- _WORK REQUIRED_:
Each line below should be repeated exactly as written, with no pictures carried over.
┌────────
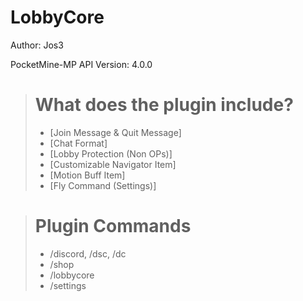 # LobbyCore
Author: Jos3 

PocketMine-MP API Version: 4.0.0

>  # What does the plugin include?
> - [Join Message & Quit Message]
> - [Chat Format]
> - [Lobby Protection (Non OPs)]
> - [Customizable Navigator Item]
> - [Motion Buff Item]
> - [Fly Command (Settings)]

> # Plugin Commands
> - /discord, /dsc, /dc 
> - /shop
> - /lobbycore
> - /settings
└────────
- _ANSWER BELOW_:
 # LobbyCore
Author: Jos3 

PocketMine-MP API Version: 4.0.0

>  # What does the plugin include?
> - [Join Message & Quit Message]
> - [Chat Format]
> - [Lobby Protection (Non OPs)]
> - [Customizable Navigator Item]
> - [Motion Buff Item]
> - [Fly Command (Settings)]

> # Plugin Commands
> - /discord, /dsc, /dc 
> - /shop
> - /lobbycore
> - /settings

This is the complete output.